Album Review: Oneohtrix Point Never – Garden of Delete

It’s not often that I can’t think of the words to describe an album. I can usually scrounge up enough vernacular to create a pretty good idea of what’s in between the grooves. But with Daniel Lopatin, aka Oneohtrix Point Never, and his newest album Garden of Delete, it can be quite perplexing to paint a clear picture of what he’s doing this time around. Going back to the first OPN records, it was a lot of drone and space-y ambient textures. Betrayed In The Octagon, Russian Mind, and Zones Without People had the vibe of early Tangerine Dream and Vangelis, but with a darker view of the outside world. Replica made brilliant use of loops which made for a whole new vibe, while R Plus Seven felt haunted and alone. A soundtrack to a content dream that turns into a nightmare, only to head back into the light towards the end.

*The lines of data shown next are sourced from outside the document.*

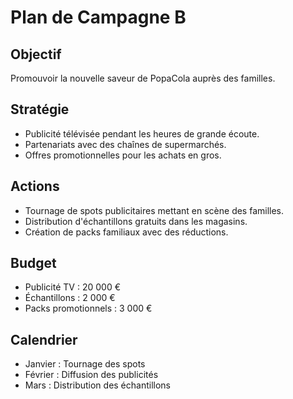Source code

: # Plan de Campagne B

## Objectif
Promouvoir la nouvelle saveur de PopaCola auprès des familles.

## Stratégie
- Publicité télévisée pendant les heures de grande écoute.
- Partenariats avec des chaînes de supermarchés.
- Offres promotionnelles pour les achats en gros.

## Actions
- Tournage de spots publicitaires mettant en scène des familles.
- Distribution d'échantillons gratuits dans les magasins.
- Création de packs familiaux avec des réductions.

## Budget
- Publicité TV : 20 000 €
- Échantillons : 2 000 €
- Packs promotionnels : 3 000 €

## Calendrier
- Janvier : Tournage des spots
- Février : Diffusion des publicités
- Mars : Distribution des échantillons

Oneohtrix Point Never toured with Nine Inch Nails and Soundgarden last year, which prompted Daniel Lopatin to change the scope of his music. He wanted to create something more modern; something more rock-influenced. The result is Garden of Delete, a mix of distorted vocals, dancier beats, and industrial muscle that is both the weirdest album by OPN, and one of the best.

So there was a story about how this album was a result of the influence of an extraterrestrial named Ezra that came into contact with Lopatin. The album does indeed have somewhat of a story regarding this tale, and there’s even a song called “Ezra”, but I’m not going to get into that. I’m just going to talk about the songs themselves. “Intro” is a distorted voice(presumably the alien in question) which leads into “Ezra”, a loop-filled track that feels like snippets of memories sewn together with Lopatin’s musical storytelling. The song picks up in the middle section like some manic techno freakout before the bottom drops out. “Sticky Drama” feels like OPNs attempt at a pop hit. It contains big bombastic swaths of synth you might hear on some big radio hit, as well as heavily effected vocals that could be some pop diva disguised as a robot. Pretty soon though the song descends into some hellish, industrial explosion, like Skinny Puppy devouring Aphex Twin in an attempt to digest its essence. There may be moments of modern pop extravagance here, but make no mistake this is an Oneohtrix Point Never record.

“SDFK” is a quiet interlude that reminds one of earlier OPN records, and it takes us into the album’s centerpiece “Mutant Standard”. An eight minute ride into deep space and some dark subconscious, the NIN influence is noticeable but it never feels like Lopatin is aping Mr. Reznor. Elements of ambient soundscapes and driving techno, the song is carried along by a percussive center that allows for strange aural delights to come in and out of the mix, racing from left to right. “Mutant Standard” feels very much alive and relevant. All of those artists attempting to do what Daniel Lopatin does need to sit down and listen to this song and go back to the drawing board. “Child of Rage” is another track that showcases the elegance Lopatin brings to electronic and synth music that may sometimes gets lost in the weird. It’s like Weather Report and Cluster were enveloped into an old IBM motherboard. “I Bite Through It” sounds like Nitzer Ebb and New Order through metal shavings and bad dreams, while Stanley Jordan plays over the mania. “Freaky Eyes”, “Lift”, and “No Good” take the album to it’s eventual end, with “No Good” being the reserved, quiet piece this album needs to end on.

Garden of Delete never wavers from the journey it starts at the beginning. It seems Daniel Lopatin isn’t resting on his laurels by sticking to the same formula. What this album proves is that he is as ever-changing and as vital as the music he creates as Oneohtrix Point Never. Not sure how he can top this album, but I’m happy to listen and see if he can.